- Poster
- Directed by: Joshiy
- Written by: Renji Panicker
- Produced by: Joshiy Renji Panicker
- Starring: Mohanlal Cochin Haneefa Biju Menon Manoj K Jayan Babu Namboothiri Aishwarya NF Varghese Shammi Thilakan Vijayaraghavan
- Cinematography: Sanjeev Shankar
- Edited by: K. Sankunny P. C. Mohanan
- Music by: C. Rajamani (Score) M. G. Radhakrishnan (Songs)
- Production company: Mukyadhara
- Distributed by: Swargachitra
- Release date: 14 December 2001;
- Running time: 187 minutes
- Country: India
- Language: Malayalam

= Praja =

2001 Indian film

Praja is a 2001 Indian Malayalam-language political action thriller film directed by Joshiy and written by Renji Panicker. It was also produced by Joshiy and Panicker. The film stars Mohanlal, Cochin Haneefa, Biju Menon, Manoj K Jayan, NF Varghese, Shammi Thilakan, Vijayaraghavan and Babu Namboothiri. Bollywood actor Anupam Kher appears in a guest role. The film's songs were composed by M. G. Radhakrishnan, while C. Rajamani provided the background score. This movie had a great opening at the box office.

== Plot ==

Ex-underworld don Zakkir Ali Hussein, after giving up violence, is settled peacefully in the suburbs of Kochi. It was under the strong influence of his foster father, Bappu Haji Mustafa, that he left Mumbai.
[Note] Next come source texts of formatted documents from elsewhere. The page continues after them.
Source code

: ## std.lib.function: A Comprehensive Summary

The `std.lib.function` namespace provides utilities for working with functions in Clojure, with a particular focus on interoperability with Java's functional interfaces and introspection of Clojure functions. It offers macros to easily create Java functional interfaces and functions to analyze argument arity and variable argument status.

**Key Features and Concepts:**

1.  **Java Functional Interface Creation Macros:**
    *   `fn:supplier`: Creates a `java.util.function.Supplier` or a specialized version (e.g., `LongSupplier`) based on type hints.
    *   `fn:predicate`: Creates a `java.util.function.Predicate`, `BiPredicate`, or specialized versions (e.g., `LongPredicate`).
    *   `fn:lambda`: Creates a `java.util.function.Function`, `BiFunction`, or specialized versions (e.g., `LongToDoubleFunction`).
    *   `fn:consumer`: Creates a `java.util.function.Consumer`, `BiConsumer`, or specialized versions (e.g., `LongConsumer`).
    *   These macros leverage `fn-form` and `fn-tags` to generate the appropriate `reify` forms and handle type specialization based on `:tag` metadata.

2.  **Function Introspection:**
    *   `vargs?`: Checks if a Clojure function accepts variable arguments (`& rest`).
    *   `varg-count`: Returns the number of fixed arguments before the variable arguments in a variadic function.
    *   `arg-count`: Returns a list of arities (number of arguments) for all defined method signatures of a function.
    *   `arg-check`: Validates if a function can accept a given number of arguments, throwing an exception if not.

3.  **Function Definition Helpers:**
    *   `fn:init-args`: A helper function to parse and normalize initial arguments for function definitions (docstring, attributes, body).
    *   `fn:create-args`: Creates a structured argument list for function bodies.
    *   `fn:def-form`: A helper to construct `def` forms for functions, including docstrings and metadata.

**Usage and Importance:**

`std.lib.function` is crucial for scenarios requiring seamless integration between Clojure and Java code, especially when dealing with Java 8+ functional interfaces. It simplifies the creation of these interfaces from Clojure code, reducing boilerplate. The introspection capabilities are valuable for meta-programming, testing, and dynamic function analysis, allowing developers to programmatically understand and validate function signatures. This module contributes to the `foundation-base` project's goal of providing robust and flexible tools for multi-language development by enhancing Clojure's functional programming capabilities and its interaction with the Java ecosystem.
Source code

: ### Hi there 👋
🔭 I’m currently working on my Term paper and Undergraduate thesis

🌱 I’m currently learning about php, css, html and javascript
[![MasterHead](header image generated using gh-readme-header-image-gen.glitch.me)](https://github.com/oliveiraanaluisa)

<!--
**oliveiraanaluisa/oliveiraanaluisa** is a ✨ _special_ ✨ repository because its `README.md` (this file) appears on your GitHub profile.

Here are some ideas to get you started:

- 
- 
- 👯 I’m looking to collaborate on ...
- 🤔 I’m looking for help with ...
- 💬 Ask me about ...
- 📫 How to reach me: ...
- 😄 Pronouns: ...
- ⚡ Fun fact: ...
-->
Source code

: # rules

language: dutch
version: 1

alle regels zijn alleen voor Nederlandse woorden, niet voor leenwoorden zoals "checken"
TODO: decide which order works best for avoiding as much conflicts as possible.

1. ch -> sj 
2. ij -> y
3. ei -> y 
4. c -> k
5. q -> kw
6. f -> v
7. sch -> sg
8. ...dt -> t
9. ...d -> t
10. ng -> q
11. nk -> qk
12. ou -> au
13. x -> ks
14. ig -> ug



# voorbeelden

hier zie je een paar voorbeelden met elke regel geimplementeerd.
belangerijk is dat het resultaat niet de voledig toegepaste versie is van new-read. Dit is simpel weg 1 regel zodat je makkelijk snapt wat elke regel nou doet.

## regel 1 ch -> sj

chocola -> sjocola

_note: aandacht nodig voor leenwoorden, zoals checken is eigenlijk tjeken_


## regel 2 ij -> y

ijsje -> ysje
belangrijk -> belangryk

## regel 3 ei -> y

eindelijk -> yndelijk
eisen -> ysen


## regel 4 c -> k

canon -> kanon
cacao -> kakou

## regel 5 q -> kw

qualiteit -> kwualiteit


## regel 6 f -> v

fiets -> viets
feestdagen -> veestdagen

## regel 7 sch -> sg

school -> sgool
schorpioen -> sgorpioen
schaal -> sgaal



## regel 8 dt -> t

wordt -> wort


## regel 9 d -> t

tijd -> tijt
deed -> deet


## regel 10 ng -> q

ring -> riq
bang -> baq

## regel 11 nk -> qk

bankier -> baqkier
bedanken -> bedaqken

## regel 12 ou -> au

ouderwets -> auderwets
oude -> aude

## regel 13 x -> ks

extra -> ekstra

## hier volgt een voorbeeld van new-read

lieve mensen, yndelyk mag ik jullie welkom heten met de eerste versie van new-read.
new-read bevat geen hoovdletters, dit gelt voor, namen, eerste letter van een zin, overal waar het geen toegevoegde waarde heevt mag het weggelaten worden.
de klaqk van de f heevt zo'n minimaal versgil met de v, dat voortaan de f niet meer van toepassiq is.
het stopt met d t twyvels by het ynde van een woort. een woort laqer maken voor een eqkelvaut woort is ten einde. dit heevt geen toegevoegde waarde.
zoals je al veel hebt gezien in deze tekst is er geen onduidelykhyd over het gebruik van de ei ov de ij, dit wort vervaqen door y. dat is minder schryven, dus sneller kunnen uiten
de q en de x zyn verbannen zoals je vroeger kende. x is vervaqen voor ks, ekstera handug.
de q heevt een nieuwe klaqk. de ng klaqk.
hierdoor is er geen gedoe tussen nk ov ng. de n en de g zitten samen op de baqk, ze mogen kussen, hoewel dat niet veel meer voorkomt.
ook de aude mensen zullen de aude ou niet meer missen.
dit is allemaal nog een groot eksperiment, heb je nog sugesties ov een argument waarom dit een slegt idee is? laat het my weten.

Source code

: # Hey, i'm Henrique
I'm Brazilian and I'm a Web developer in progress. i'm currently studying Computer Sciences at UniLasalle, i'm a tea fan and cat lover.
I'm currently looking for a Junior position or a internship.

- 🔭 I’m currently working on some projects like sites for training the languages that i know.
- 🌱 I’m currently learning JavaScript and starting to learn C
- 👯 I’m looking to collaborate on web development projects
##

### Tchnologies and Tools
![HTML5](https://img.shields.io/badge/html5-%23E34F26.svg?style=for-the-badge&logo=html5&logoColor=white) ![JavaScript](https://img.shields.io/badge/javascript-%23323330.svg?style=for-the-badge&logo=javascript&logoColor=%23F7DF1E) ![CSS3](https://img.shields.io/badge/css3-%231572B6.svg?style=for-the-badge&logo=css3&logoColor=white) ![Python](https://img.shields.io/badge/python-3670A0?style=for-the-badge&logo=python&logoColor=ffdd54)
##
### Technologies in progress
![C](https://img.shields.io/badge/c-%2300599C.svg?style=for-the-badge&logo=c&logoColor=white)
An unsuccessful assassination attempt on Haji Mustafa in Mumbai by Raman Naik, an underworld don ignites old wounds in Zakir. He, despite repeated pleas from Haji Mustafa and Ilanthaloor Rama Varma, a father like figure, sets out to Mumbai along with his trusted lieutenant Hamid Plavilakandi Mather, alias Malayalees.

With the help of his friend Arjun, Zakir kills down Raman Naik and reaches back in Kochi. On his way back, at Kochi, he meets up with Maya Mary Kurien, Asst. Commissioner of Police, who slowly starts developing a crush on him. Later, Zakir is visited by Balaraman, a liquor baron and a former M.P and M.L.A, who warns Zakir of dire consequences if he continues to interfere in the Mumbai crime world. He also attempts to woo Zakir, but the latter refuses to bow down, sending strong warning to Balaraman and his group.

Balaraman, along with Devadevan Nambiar, alias DD, and Arun Naik, the brother of Raman Naik in Mumbai, is planning to finish off Zakir and Haji Mustafa to regain the lost turf in Mumbai. They are supported by the tainted, savage and two-faced Lahayil Vakkachan, Home Minister of Kerala. Joseph Madachery, the D.I.G of police conducts a raid at Haji Mustafa's poor home on behalf of Vakachan, and beats up Rama Varma Thirumulpad brutally, but the sudden arrival of Zakir saves him. Joseph is severely beaten by Zakir in full public presence, which infuriates Balaraman and DD, who try to demoralize Zakir by publishing fabricated stories about his relationship with ACP Maya Kurein and inmates of Haji Mustafa Trust's destitute home.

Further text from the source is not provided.